◆ WHAT THIS TASK INVOLVES
An exact reproduction of all entries is required.

◆ Stored records
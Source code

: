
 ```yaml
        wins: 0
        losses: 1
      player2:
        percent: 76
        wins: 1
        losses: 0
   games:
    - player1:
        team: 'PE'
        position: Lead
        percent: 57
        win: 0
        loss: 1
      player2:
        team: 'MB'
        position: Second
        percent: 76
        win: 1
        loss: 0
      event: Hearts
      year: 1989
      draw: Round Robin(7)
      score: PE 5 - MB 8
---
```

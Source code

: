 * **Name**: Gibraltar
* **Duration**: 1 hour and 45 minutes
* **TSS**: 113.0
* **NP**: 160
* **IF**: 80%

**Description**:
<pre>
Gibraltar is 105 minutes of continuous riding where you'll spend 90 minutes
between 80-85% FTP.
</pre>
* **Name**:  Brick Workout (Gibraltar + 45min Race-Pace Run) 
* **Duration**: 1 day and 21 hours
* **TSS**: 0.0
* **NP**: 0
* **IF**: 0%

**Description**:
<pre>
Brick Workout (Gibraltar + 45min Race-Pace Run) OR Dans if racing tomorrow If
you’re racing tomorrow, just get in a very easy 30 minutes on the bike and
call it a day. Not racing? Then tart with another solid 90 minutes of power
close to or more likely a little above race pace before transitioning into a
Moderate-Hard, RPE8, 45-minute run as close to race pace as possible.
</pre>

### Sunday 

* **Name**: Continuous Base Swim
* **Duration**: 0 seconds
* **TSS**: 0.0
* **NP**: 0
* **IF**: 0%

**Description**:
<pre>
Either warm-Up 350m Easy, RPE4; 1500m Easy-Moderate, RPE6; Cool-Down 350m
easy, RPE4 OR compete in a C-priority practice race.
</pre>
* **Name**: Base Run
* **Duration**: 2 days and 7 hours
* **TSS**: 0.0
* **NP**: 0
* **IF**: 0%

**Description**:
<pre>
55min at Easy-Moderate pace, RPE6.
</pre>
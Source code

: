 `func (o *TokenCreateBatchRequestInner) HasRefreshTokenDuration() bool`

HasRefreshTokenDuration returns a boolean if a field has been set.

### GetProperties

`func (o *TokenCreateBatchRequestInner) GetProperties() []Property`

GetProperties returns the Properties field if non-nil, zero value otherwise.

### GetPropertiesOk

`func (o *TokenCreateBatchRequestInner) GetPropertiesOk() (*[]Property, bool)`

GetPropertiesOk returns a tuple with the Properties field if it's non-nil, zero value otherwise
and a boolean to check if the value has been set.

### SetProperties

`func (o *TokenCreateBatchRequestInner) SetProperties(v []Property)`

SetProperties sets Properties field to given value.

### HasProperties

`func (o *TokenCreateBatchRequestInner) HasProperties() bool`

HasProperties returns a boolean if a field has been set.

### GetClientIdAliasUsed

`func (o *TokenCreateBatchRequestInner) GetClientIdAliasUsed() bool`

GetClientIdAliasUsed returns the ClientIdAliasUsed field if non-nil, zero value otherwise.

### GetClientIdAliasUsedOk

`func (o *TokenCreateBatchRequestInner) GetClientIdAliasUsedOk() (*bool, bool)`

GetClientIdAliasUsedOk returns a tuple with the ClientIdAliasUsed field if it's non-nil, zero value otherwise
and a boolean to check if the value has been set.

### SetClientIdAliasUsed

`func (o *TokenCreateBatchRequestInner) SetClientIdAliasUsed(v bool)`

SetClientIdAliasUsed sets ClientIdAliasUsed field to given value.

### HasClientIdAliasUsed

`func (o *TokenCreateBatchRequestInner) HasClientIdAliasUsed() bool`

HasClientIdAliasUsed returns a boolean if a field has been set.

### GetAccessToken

◆ ANSWER TO THE PROBLEM
Source code

:
 ```yaml
        wins: 0
        losses: 1
      player2:
        percent: 76
        wins: 1
        losses: 0
   games:
    - player1:
        team: 'PE'
        position: Lead
        percent: 57
        win: 0
        loss: 1
      player2:
        team: 'MB'
        position: Second
        percent: 76
        win: 1
        loss: 0
      event: Hearts
      year: 1989
      draw: Round Robin(7)
      score: PE 5 - MB 8
---
```

Source code

: * **Name**: Gibraltar
* **Duration**: 1 hour and 45 minutes
* **TSS**: 113.0
* **NP**: 160
* **IF**: 80%

**Description**:
<pre>
Gibraltar is 105 minutes of continuous riding where you'll spend 90 minutes
between 80-85% FTP.
</pre>
* **Name**:  Brick Workout (Gibraltar + 45min Race-Pace Run) 
* **Duration**: 1 day and 21 hours
* **TSS**: 0.0
* **NP**: 0
* **IF**: 0%

**Description**:
<pre>
Brick Workout (Gibraltar + 45min Race-Pace Run) OR Dans if racing tomorrow If
you’re racing tomorrow, just get in a very easy 30 minutes on the bike and
call it a day. Not racing? Then tart with another solid 90 minutes of power
close to or more likely a little above race pace before transitioning into a
Moderate-Hard, RPE8, 45-minute run as close to race pace as possible.
</pre>

### Sunday 

* **Name**: Continuous Base Swim
* **Duration**: 0 seconds
* **TSS**: 0.0
* **NP**: 0
* **IF**: 0%

**Description**:
<pre>
Either warm-Up 350m Easy, RPE4; 1500m Easy-Moderate, RPE6; Cool-Down 350m
easy, RPE4 OR compete in a C-priority practice race.
</pre>
* **Name**: Base Run
* **Duration**: 2 days and 7 hours
* **TSS**: 0.0
* **NP**: 0
* **IF**: 0%

**Description**:
<pre>
55min at Easy-Moderate pace, RPE6.
</pre>
Source code

: `func (o *TokenCreateBatchRequestInner) HasRefreshTokenDuration() bool`

HasRefreshTokenDuration returns a boolean if a field has been set.

### GetProperties

`func (o *TokenCreateBatchRequestInner) GetProperties() []Property`

GetProperties returns the Properties field if non-nil, zero value otherwise.

### GetPropertiesOk

`func (o *TokenCreateBatchRequestInner) GetPropertiesOk() (*[]Property, bool)`

GetPropertiesOk returns a tuple with the Properties field if it's non-nil, zero value otherwise
and a boolean to check if the value has been set.

### SetProperties

`func (o *TokenCreateBatchRequestInner) SetProperties(v []Property)`

SetProperties sets Properties field to given value.

### HasProperties

`func (o *TokenCreateBatchRequestInner) HasProperties() bool`

HasProperties returns a boolean if a field has been set.

### GetClientIdAliasUsed

`func (o *TokenCreateBatchRequestInner) GetClientIdAliasUsed() bool`

GetClientIdAliasUsed returns the ClientIdAliasUsed field if non-nil, zero value otherwise.

### GetClientIdAliasUsedOk

`func (o *TokenCreateBatchRequestInner) GetClientIdAliasUsedOk() (*bool, bool)`

GetClientIdAliasUsedOk returns a tuple with the ClientIdAliasUsed field if it's non-nil, zero value otherwise
and a boolean to check if the value has been set.

### SetClientIdAliasUsed

`func (o *TokenCreateBatchRequestInner) SetClientIdAliasUsed(v bool)`

SetClientIdAliasUsed sets ClientIdAliasUsed field to given value.

### HasClientIdAliasUsed

`func (o *TokenCreateBatchRequestInner) HasClientIdAliasUsed() bool`

HasClientIdAliasUsed returns a boolean if a field has been set.

### GetAccessToken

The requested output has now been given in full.